UNESCO World Heritage Site
- Official name: Proto-urban Site of Sarazm
- Type: Cultural
- Criteria: ii, iii
- Designated: 2010 (34th session)
- Reference no.: 1141rev
- Region: Asia-Pacific

= Sarazm =

Tajikistan district and Bronze Age site

Sarazm (Саразм) is a town and also a jamoat in the city of Panjakent in Sughd Region, north-western Tajikistan. It dates back to the 4th millennium BC, with C14 dates ranging from 3900 to 2100 BC, and was named a World Heritage Site by UNESCO. The jamoat is part of and has a total population of 27,877 (2015). It consists of 21 villages, including Chimqal'a (the seat), Abdusamad, Bostondeh, Kamar, Kamar-Tash and Sohibnazar.

The archaeological site of the ancient city of Sarazm is near Sohibnazar, a village on the left bank of the river Zeravshan, near the border with Uzbekistan. The culture of Sarazm precedes the arrival of the Andronovo steppe culture in South Central Asia in the 2nd millennium BC.

==Archeology==
Located 15 kilometers west of the city of Panjakent, the site occupies an area of about 1.5 km in length and 400 to 900m in width. At the peak of the occupation, the site would have covered an area of up to 90 hectares, 35 of which are unobstructed.

The site is of great interest for archaeologists as it constitutes the first proto-historical agricultural society in this region of Central Asia. Moreover, it is the most north-eastern of those proto-historical agricultural permanent settlements. Sarazm was the first city in Central Asia to maintain economic relations with a network of settlements covering a vast territory from the Turkmenistan steppes and the Aral sea (in the northwest) to the Iranian Plateau and the Indus (in the south and southeast).
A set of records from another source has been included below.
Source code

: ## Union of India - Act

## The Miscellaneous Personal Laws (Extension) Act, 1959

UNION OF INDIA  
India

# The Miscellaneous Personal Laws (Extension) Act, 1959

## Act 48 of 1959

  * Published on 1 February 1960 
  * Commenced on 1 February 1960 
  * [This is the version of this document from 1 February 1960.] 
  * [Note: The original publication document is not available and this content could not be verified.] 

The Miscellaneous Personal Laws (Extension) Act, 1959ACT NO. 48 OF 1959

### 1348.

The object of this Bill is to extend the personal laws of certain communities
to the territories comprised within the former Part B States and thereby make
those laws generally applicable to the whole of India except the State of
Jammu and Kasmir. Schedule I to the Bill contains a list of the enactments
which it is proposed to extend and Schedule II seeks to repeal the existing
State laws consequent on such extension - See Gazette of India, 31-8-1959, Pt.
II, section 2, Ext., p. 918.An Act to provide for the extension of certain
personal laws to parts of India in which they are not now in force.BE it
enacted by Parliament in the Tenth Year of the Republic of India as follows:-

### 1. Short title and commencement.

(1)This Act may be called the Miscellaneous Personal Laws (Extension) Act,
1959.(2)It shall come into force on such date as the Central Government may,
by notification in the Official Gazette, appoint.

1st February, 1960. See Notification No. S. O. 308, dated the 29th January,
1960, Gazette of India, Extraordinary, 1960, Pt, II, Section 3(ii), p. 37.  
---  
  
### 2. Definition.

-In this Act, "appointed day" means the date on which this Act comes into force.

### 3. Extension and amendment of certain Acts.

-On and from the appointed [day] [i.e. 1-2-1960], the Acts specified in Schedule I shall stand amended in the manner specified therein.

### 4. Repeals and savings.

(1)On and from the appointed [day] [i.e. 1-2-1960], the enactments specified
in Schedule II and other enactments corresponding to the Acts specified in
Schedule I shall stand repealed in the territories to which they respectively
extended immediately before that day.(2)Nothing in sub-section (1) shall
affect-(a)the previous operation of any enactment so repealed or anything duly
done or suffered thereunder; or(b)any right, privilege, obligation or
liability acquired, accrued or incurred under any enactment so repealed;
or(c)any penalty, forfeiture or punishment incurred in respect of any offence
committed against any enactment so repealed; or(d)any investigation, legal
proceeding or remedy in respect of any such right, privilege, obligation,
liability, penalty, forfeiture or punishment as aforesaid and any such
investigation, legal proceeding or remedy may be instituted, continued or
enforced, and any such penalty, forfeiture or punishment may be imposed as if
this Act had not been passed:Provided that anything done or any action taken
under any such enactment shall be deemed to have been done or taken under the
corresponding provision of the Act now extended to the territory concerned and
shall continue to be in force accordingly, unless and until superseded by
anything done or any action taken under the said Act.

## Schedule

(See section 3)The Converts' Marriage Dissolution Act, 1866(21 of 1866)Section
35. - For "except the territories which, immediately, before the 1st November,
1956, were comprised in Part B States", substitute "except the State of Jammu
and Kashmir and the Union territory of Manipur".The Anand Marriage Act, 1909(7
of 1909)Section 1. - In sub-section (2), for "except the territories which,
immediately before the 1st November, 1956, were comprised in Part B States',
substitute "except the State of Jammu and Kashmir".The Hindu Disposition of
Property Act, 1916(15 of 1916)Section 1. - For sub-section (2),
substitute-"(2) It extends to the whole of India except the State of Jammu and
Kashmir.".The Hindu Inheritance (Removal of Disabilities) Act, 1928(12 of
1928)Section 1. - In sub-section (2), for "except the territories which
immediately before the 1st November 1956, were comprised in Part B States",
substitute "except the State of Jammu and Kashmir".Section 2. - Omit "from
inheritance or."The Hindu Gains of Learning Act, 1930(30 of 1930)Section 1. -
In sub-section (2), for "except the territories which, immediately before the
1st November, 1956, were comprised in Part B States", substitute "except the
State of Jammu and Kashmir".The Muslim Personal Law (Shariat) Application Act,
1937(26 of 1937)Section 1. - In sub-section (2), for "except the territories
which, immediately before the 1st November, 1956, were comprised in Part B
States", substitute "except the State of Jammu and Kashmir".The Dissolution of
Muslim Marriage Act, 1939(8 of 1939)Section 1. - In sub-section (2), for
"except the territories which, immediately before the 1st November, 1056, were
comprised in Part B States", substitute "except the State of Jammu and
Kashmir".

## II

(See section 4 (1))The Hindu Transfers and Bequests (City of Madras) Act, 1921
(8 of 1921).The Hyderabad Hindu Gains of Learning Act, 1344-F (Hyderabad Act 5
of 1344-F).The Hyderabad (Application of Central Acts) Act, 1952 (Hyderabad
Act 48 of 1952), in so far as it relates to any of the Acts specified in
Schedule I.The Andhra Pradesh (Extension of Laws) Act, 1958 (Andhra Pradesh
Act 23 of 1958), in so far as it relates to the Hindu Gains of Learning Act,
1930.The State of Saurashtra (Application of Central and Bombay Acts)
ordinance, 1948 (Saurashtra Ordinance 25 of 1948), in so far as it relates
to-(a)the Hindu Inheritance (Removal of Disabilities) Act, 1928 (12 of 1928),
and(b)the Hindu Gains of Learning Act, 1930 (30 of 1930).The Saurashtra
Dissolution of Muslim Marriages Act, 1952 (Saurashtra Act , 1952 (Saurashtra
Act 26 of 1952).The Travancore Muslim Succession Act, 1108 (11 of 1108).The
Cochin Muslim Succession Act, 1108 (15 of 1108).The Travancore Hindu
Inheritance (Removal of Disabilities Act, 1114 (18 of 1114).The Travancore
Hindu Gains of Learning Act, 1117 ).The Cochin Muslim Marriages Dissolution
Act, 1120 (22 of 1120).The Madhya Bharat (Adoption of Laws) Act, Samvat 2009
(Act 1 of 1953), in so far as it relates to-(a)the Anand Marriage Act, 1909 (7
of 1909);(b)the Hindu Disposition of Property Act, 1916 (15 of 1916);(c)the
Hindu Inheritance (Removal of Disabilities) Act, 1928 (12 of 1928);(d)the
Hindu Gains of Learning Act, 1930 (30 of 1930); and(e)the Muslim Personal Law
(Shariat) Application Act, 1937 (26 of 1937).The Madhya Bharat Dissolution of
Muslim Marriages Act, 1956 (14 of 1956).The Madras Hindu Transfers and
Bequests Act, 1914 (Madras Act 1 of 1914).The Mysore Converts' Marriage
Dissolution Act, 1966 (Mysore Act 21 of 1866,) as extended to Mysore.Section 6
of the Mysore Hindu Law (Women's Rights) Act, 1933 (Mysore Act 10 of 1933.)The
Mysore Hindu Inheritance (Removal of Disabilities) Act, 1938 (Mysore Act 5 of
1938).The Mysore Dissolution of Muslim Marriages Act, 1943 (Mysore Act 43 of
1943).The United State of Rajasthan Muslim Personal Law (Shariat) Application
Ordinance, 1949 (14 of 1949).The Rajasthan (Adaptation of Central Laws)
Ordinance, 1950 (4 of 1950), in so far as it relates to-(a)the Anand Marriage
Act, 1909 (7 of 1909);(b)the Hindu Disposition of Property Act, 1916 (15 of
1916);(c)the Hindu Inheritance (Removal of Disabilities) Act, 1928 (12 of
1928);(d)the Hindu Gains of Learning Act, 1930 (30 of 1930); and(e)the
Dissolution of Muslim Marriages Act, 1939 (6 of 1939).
=== Discovery and excavations ===
Following surface discoveries unearthed due to agricultural activity, the first excavation of the site started in 1977 and was conducted by Abdullah Isakov of the Academy of Science of Tajikistan. During that first excavation, eight soundings in the different locations were conducted and three areas were excavated. In 1987, seven areas were excavated and twenty soundings had been conducted.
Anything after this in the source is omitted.